**Problem**
All the data below needs to be retyped exactly as shown.

Dataset entries:
──────────────────────────────
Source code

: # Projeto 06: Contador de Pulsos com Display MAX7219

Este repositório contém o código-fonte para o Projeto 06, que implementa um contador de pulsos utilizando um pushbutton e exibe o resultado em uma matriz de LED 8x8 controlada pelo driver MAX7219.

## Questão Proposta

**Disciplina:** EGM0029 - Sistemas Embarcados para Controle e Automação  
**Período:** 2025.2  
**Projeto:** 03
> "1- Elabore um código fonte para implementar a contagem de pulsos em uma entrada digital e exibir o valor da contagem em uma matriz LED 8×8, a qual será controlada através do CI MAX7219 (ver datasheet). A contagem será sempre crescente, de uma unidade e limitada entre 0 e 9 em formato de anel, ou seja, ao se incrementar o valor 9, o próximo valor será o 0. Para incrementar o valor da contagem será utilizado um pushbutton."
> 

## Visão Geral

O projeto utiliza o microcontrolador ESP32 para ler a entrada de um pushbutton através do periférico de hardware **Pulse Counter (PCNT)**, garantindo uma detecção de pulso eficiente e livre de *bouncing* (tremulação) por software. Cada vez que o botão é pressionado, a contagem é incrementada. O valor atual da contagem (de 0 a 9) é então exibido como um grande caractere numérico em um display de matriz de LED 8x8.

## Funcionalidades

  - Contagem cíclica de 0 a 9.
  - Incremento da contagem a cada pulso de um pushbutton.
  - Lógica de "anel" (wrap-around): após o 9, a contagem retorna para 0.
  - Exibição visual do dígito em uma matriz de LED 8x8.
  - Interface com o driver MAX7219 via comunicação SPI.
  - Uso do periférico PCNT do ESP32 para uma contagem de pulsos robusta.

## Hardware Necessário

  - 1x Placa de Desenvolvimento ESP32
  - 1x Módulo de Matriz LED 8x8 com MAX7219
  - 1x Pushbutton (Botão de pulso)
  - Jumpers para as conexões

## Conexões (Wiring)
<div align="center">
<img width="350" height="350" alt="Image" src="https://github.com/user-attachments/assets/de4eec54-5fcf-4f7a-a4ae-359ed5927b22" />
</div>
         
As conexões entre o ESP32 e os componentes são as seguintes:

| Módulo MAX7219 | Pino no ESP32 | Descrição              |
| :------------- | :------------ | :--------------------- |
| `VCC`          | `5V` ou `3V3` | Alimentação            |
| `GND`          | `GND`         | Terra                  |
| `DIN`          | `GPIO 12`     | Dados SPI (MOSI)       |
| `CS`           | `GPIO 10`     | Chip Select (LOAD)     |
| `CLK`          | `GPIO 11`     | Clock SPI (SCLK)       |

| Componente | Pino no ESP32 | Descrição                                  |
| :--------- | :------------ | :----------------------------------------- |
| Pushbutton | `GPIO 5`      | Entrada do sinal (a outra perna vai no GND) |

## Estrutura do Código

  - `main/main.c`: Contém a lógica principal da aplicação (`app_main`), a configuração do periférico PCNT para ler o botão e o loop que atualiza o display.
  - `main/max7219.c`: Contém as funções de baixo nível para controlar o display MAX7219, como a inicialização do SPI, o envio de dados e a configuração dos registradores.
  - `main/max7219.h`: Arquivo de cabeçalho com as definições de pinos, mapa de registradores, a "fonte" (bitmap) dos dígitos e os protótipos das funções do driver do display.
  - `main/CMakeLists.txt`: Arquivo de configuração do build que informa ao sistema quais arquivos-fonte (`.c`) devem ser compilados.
──────────────────────────────
**Exercise result**
Source code

: # Projeto 06: Contador de Pulsos com Display MAX7219

Este repositório contém o código-fonte para o Projeto 06, que implementa um contador de pulsos utilizando um pushbutton e exibe o resultado em uma matriz de LED 8x8 controlada pelo driver MAX7219.

## Questão Proposta

**Disciplina:** EGM0029 - Sistemas Embarcados para Controle e Automação  
**Período:** 2025.2  
**Projeto:** 03
> "1- Elabore um código fonte para implementar a contagem de pulsos em uma entrada digital e exibir o valor da contagem em uma matriz LED 8×8, a qual será controlada através do CI MAX7219 (ver datasheet). A contagem será sempre crescente, de uma unidade e limitada entre 0 e 9 em formato de anel, ou seja, ao se incrementar o valor 9, o próximo valor será o 0. Para incrementar o valor da contagem será utilizado um pushbutton."
> 

## Visão Geral

O projeto utiliza o microcontrolador ESP32 para ler a entrada de um pushbutton através do periférico de hardware **Pulse Counter (PCNT)**, garantindo uma detecção de pulso eficiente e livre de *bouncing* (tremulação) por software. Cada vez que o botão é pressionado, a contagem é incrementada. O valor atual da contagem (de 0 a 9) é então exibido como um grande caractere numérico em um display de matriz de LED 8x8.

## Funcionalidades

  - Contagem cíclica de 0 a 9.
  - Incremento da contagem a cada pulso de um pushbutton.
  - Lógica de "anel" (wrap-around): após o 9, a contagem retorna para 0.
  - Exibição visual do dígito em uma matriz de LED 8x8.
  - Interface com o driver MAX7219 via comunicação SPI.
  - Uso do periférico PCNT do ESP32 para uma contagem de pulsos robusta.

## Hardware Necessário

  - 1x Placa de Desenvolvimento ESP32
  - 1x Módulo de Matriz LED 8x8 com MAX7219
  - 1x Pushbutton (Botão de pulso)
  - Jumpers para as conexões

## Conexões (Wiring)
<div align="center">
<img width="350" height="350" alt="Image" src="https://github.com/user-attachments/assets/de4eec54-5fcf-4f7a-a4ae-359ed5927b22" />
</div>
         
As conexões entre o ESP32 e os componentes são as seguintes:

| Módulo MAX7219 | Pino no ESP32 | Descrição              |
| :------------- | :------------ | :--------------------- |
| `VCC`          | `5V` ou `3V3` | Alimentação            |
| `GND`          | `GND`         | Terra                  |
| `DIN`          | `GPIO 12`     | Dados SPI (MOSI)       |
| `CS`           | `GPIO 10`     | Chip Select (LOAD)     |
| `CLK`          | `GPIO 11`     | Clock SPI (SCLK)       |

| Componente | Pino no ESP32 | Descrição                                  |
| :--------- | :------------ | :----------------------------------------- |
| Pushbutton | `GPIO 5`      | Entrada do sinal (a outra perna vai no GND) |

## Estrutura do Código

  - `main/main.c`: Contém a lógica principal da aplicação (`app_main`), a configuração do periférico PCNT para ler o botão e o loop que atualiza o display.
  - `main/max7219.c`: Contém as funções de baixo nível para controlar o display MAX7219, como a inicialização do SPI, o envio de dados e a configuração dos registradores.
  - `main/max7219.h`: Arquivo de cabeçalho com as definições de pinos, mapa de registradores, a "fonte" (bitmap) dos dígitos e os protótipos das funções do driver do display.
  - `main/CMakeLists.txt`: Arquivo de configuração do build que informa ao sistema quais arquivos-fonte (`.c`) devem ser compilados.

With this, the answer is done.